• Work request:
The records below are to be reproduced exactly, with every picture left out.

--------

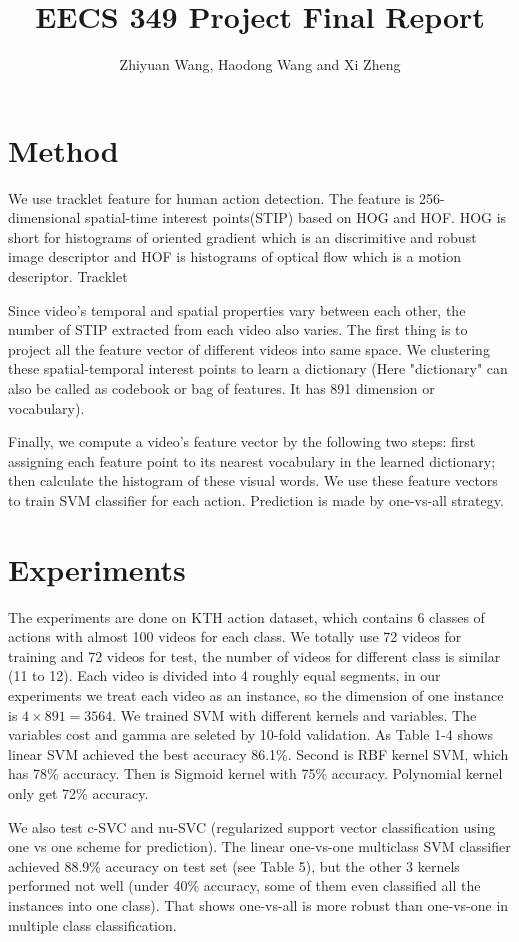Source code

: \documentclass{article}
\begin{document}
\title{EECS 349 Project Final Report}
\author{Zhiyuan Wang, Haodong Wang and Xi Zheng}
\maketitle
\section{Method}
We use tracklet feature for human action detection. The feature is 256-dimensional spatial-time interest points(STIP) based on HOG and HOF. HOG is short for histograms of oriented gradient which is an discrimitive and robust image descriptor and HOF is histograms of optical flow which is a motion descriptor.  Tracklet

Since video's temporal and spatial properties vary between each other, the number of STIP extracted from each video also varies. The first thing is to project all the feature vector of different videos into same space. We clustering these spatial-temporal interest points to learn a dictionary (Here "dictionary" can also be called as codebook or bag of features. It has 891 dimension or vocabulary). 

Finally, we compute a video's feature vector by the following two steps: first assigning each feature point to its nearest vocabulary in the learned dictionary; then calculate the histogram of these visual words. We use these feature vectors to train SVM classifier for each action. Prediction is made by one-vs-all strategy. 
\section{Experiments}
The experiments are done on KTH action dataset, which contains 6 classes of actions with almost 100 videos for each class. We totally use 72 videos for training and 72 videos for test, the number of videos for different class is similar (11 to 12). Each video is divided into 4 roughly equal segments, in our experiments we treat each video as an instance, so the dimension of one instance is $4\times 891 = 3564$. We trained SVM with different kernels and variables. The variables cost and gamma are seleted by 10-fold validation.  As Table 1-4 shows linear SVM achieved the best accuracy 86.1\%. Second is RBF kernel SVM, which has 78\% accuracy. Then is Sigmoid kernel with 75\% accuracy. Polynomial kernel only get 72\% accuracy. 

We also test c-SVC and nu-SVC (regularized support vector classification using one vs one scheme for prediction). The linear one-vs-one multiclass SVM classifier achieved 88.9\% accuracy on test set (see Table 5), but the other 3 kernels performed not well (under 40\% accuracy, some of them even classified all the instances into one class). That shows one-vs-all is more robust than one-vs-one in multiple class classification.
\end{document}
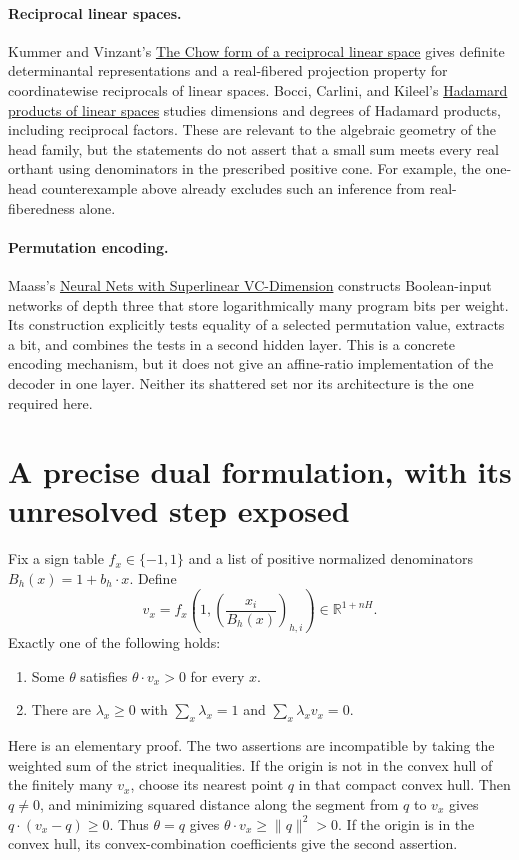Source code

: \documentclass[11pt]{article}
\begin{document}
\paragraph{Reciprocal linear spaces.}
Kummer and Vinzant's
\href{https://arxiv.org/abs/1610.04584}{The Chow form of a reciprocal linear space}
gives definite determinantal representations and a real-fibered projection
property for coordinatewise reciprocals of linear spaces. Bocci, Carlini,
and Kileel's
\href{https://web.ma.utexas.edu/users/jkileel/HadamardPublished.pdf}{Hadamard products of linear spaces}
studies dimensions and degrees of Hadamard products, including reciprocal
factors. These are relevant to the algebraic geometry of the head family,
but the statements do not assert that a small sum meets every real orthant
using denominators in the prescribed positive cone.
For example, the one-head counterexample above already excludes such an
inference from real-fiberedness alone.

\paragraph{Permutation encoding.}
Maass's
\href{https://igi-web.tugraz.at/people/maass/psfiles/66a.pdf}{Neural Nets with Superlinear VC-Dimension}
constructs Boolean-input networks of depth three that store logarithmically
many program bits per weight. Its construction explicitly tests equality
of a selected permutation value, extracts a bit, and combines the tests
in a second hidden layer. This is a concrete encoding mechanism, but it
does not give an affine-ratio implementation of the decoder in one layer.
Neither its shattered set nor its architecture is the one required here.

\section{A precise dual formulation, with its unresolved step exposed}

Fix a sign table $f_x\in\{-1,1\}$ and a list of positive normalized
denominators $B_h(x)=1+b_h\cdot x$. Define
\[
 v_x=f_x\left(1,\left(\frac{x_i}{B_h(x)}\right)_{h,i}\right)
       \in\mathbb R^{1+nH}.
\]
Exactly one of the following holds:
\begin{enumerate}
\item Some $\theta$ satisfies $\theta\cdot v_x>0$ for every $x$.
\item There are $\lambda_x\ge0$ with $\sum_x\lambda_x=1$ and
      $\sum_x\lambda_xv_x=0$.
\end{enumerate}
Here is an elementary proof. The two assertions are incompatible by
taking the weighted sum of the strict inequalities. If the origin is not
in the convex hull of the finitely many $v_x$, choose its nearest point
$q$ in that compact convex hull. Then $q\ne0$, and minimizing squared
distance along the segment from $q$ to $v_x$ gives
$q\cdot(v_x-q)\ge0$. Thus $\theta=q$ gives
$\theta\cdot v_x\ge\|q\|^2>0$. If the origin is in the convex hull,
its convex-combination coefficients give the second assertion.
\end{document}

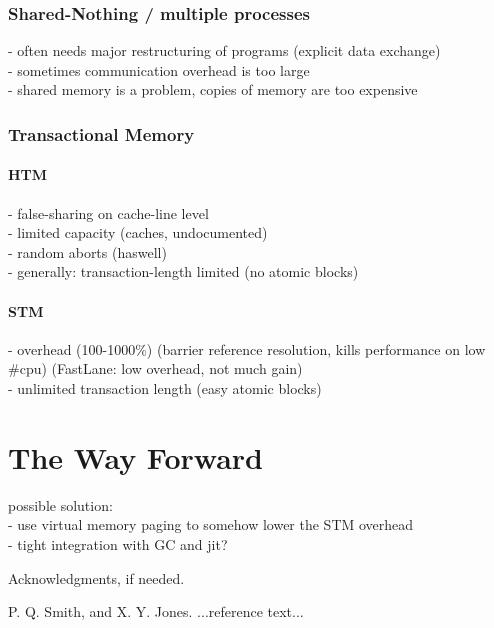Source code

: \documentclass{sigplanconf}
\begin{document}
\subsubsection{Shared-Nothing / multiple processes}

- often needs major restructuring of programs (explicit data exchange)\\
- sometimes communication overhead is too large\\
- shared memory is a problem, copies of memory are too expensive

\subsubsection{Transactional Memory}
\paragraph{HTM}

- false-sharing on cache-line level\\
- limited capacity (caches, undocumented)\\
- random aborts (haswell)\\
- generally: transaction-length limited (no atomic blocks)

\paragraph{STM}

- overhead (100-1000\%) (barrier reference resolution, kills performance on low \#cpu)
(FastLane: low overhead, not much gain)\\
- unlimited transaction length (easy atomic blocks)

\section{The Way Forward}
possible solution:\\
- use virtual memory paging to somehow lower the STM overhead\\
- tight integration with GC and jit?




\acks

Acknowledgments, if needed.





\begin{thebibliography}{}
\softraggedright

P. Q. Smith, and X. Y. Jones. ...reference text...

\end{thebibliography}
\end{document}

--------

• Solved exercise:
Source code

: \documentclass{article}
\begin{document}
\title{EECS 349 Project Final Report}
\author{Zhiyuan Wang, Haodong Wang and Xi Zheng}
\maketitle
\section{Method}
We use tracklet feature for human action detection. The feature is 256-dimensional spatial-time interest points(STIP) based on HOG and HOF. HOG is short for histograms of oriented gradient which is an discrimitive and robust image descriptor and HOF is histograms of optical flow which is a motion descriptor.  Tracklet

Since video's temporal and spatial properties vary between each other, the number of STIP extracted from each video also varies. The first thing is to project all the feature vector of different videos into same space. We clustering these spatial-temporal interest points to learn a dictionary (Here "dictionary" can also be called as codebook or bag of features. It has 891 dimension or vocabulary). 

Finally, we compute a video's feature vector by the following two steps: first assigning each feature point to its nearest vocabulary in the learned dictionary; then calculate the histogram of these visual words. We use these feature vectors to train SVM classifier for each action. Prediction is made by one-vs-all strategy. 
\section{Experiments}
The experiments are done on KTH action dataset, which contains 6 classes of actions with almost 100 videos for each class. We totally use 72 videos for training and 72 videos for test, the number of videos for different class is similar (11 to 12). Each video is divided into 4 roughly equal segments, in our experiments we treat each video as an instance, so the dimension of one instance is $4\times 891 = 3564$. We trained SVM with different kernels and variables. The variables cost and gamma are seleted by 10-fold validation.  As Table 1-4 shows linear SVM achieved the best accuracy 86.1\%. Second is RBF kernel SVM, which has 78\% accuracy. Then is Sigmoid kernel with 75\% accuracy. Polynomial kernel only get 72\% accuracy. 

We also test c-SVC and nu-SVC (regularized support vector classification using one vs one scheme for prediction). The linear one-vs-one multiclass SVM classifier achieved 88.9\% accuracy on test set (see Table 5), but the other 3 kernels performed not well (under 40\% accuracy, some of them even classified all the instances into one class). That shows one-vs-all is more robust than one-vs-one in multiple class classification.
\end{document}
Source code

: \documentclass[11pt]{article}
\begin{document}
\paragraph{Reciprocal linear spaces.}
Kummer and Vinzant's
\href{https://arxiv.org/abs/1610.04584}{The Chow form of a reciprocal linear space}
gives definite determinantal representations and a real-fibered projection
property for coordinatewise reciprocals of linear spaces. Bocci, Carlini,
and Kileel's
\href{https://web.ma.utexas.edu/users/jkileel/HadamardPublished.pdf}{Hadamard products of linear spaces}
studies dimensions and degrees of Hadamard products, including reciprocal
factors. These are relevant to the algebraic geometry of the head family,
but the statements do not assert that a small sum meets every real orthant
using denominators in the prescribed positive cone.
For example, the one-head counterexample above already excludes such an
inference from real-fiberedness alone.

\paragraph{Permutation encoding.}
Maass's
\href{https://igi-web.tugraz.at/people/maass/psfiles/66a.pdf}{Neural Nets with Superlinear VC-Dimension}
constructs Boolean-input networks of depth three that store logarithmically
many program bits per weight. Its construction explicitly tests equality
of a selected permutation value, extracts a bit, and combines the tests
in a second hidden layer. This is a concrete encoding mechanism, but it
does not give an affine-ratio implementation of the decoder in one layer.
Neither its shattered set nor its architecture is the one required here.

\section{A precise dual formulation, with its unresolved step exposed}

Fix a sign table $f_x\in\{-1,1\}$ and a list of positive normalized
denominators $B_h(x)=1+b_h\cdot x$. Define
\[
 v_x=f_x\left(1,\left(\frac{x_i}{B_h(x)}\right)_{h,i}\right)
       \in\mathbb R^{1+nH}.
\]
Exactly one of the following holds:
\begin{enumerate}
\item Some $\theta$ satisfies $\theta\cdot v_x>0$ for every $x$.
\item There are $\lambda_x\ge0$ with $\sum_x\lambda_x=1$ and
      $\sum_x\lambda_xv_x=0$.
\end{enumerate}
Here is an elementary proof. The two assertions are incompatible by
taking the weighted sum of the strict inequalities. If the origin is not
in the convex hull of the finitely many $v_x$, choose its nearest point
$q$ in that compact convex hull. Then $q\ne0$, and minimizing squared
distance along the segment from $q$ to $v_x$ gives
$q\cdot(v_x-q)\ge0$. Thus $\theta=q$ gives
$\theta\cdot v_x\ge\|q\|^2>0$. If the origin is in the convex hull,
its convex-combination coefficients give the second assertion.
\end{document}

Source code

: \documentclass{sigplanconf}
\begin{document}
\subsubsection{Shared-Nothing / multiple processes}

- often needs major restructuring of programs (explicit data exchange)\\
- sometimes communication overhead is too large\\
- shared memory is a problem, copies of memory are too expensive

\subsubsection{Transactional Memory}
\paragraph{HTM}

- false-sharing on cache-line level\\
- limited capacity (caches, undocumented)\\
- random aborts (haswell)\\
- generally: transaction-length limited (no atomic blocks)

\paragraph{STM}

- overhead (100-1000\%) (barrier reference resolution, kills performance on low \#cpu)
(FastLane: low overhead, not much gain)\\
- unlimited transaction length (easy atomic blocks)

\section{The Way Forward}
possible solution:\\
- use virtual memory paging to somehow lower the STM overhead\\
- tight integration with GC and jit?




\acks

Acknowledgments, if needed.





\begin{thebibliography}{}
\softraggedright

P. Q. Smith, and X. Y. Jones. ...reference text...

\end{thebibliography}
\end{document}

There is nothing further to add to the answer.